- WORK REQUIRED:
Copy every line of the data that includes the string "tree".
+++
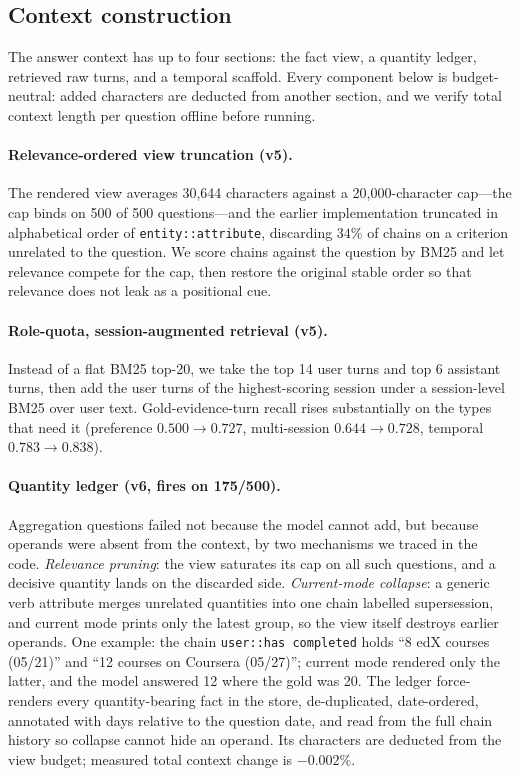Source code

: \documentclass[11pt]{article}
\begin{document}
\subsection{Context construction}
\label{sec:context}

The answer context has up to four sections: the fact view, a quantity ledger, retrieved raw turns, and a temporal scaffold. Every component below is budget-neutral: added characters are deducted from another section, and we verify total context length per question offline before running.

\paragraph{Relevance-ordered view truncation (v5).} The rendered view averages 30{,}644 characters against a 20{,}000-character cap---the cap binds on 500 of 500 questions---and the earlier implementation truncated in alphabetical order of \texttt{entity::attribute}, discarding $34\%$ of chains on a criterion unrelated to the question. We score chains against the question by BM25 and let relevance compete for the cap, then restore the original stable order so that relevance does not leak as a positional cue.

\paragraph{Role-quota, session-augmented retrieval (v5).} Instead of a flat BM25 top-20, we take the top 14 user turns and top 6 assistant turns, then add the user turns of the highest-scoring session under a session-level BM25 over user text. Gold-evidence-turn recall rises substantially on the types that need it (preference $0.500 \rightarrow 0.727$, multi-session $0.644 \rightarrow 0.728$, temporal $0.783 \rightarrow 0.838$).

\paragraph{Quantity ledger (v6, fires on 175/500).} Aggregation questions failed not because the model cannot add, but because operands were absent from the context, by two mechanisms we traced in the code. \emph{Relevance pruning}: the view saturates its cap on all such questions, and a decisive quantity lands on the discarded side. \emph{Current-mode collapse}: a generic verb attribute merges unrelated quantities into one chain labelled supersession, and current mode prints only the latest group, so the view itself destroys earlier operands. One example: the chain \texttt{user::has completed} holds ``8 edX courses (05/21)'' and ``12 courses on Coursera (05/27)''; current mode rendered only the latter, and the model answered 12 where the gold was 20. The ledger force-renders every quantity-bearing fact in the store, de-duplicated, date-ordered, annotated with days relative to the question date, and read from the full chain history so collapse cannot hide an operand. Its characters are deducted from the view budget; measured total context change is $-0.002\%$.
\end{document}
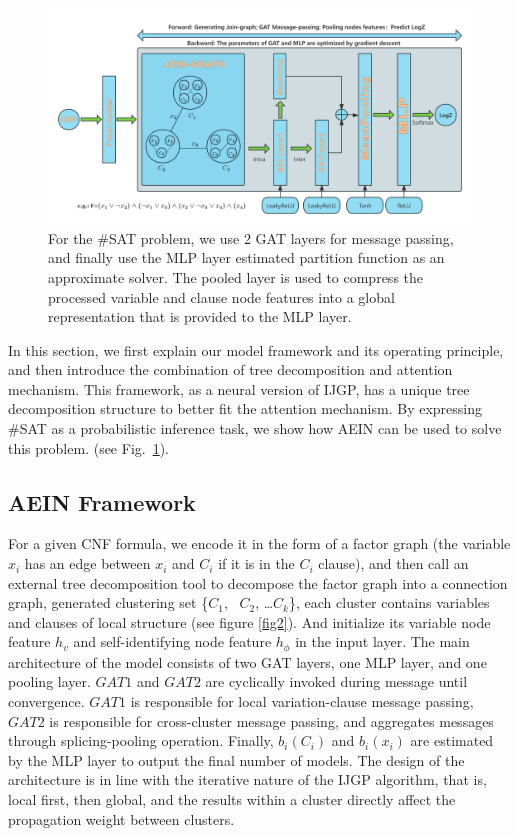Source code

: \begin{figure}[h]
\centering 
\includegraphics[width=1\textwidth]{png/AEIN2.png}
\caption{For the \#SAT problem, we use 2 GAT layers for message passing, and finally use the MLP 
layer estimated partition function as an approximate solver. The pooled layer is used to compress 
the processed variable and clause node features into a global representation that is provided to 
the MLP layer.} 
\label{fig1}
\end{figure}

In this section, we first explain our model framework and its operating principle, and then introduce 
the combination of tree decomposition and attention mechanism. This framework, as a neural version of 
IJGP, has a unique tree decomposition structure to better fit the attention mechanism. By expressing 
\#SAT as a probabilistic inference task, we show how AEIN can be used to solve this problem. (see Fig.~\ref{fig1}).

\subsection{AEIN Framework}
For a given CNF formula, we encode it in the form of a factor graph (the variable \(x_i\) has an 
edge between \(x_i\) and \(C_i\) if it is in the \(C_i\) clause), and then call an external tree 
decomposition tool to decompose the factor graph into a connection graph, generated clustering set 
\{\(C_1\), \ \(C_2\), \ldots \(C_k\)\}, each cluster contains variables and clauses of local structure 
(see figure \ref{fig2}). And initialize its variable node feature \(h_v\) and self-identifying node 
feature \(h_\phi\) in the input layer. The main architecture of the model consists of two GAT layers, 
one MLP layer, and one pooling layer. \(GAT1\) and \(GAT2\) are cyclically invoked during message 
until convergence. \(GAT1\) is responsible for local variation-clause message passing, \(GAT2\) 
is responsible for cross-cluster message passing, and aggregates messages through splicing-pooling 
operation. Finally, \(b_i(C_i)\) and \(b_i(x_i)\) are estimated by the MLP layer to output the final 
number of models. The design of the architecture is in line with the iterative nature of the IJGP 
algorithm, that is, local first, then global, and the results within a cluster directly affect the 
propagation weight between clusters.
+++
- SOLUTION FOR THIS TASK:
the combination of tree decomposition and attention mechanism. This framework, as a neural version of 
IJGP, has a unique tree decomposition structure to better fit the attention mechanism. By expressing 
edge between \(x_i\) and \(C_i\) if it is in the \(C_i\) clause), and then call an external tree 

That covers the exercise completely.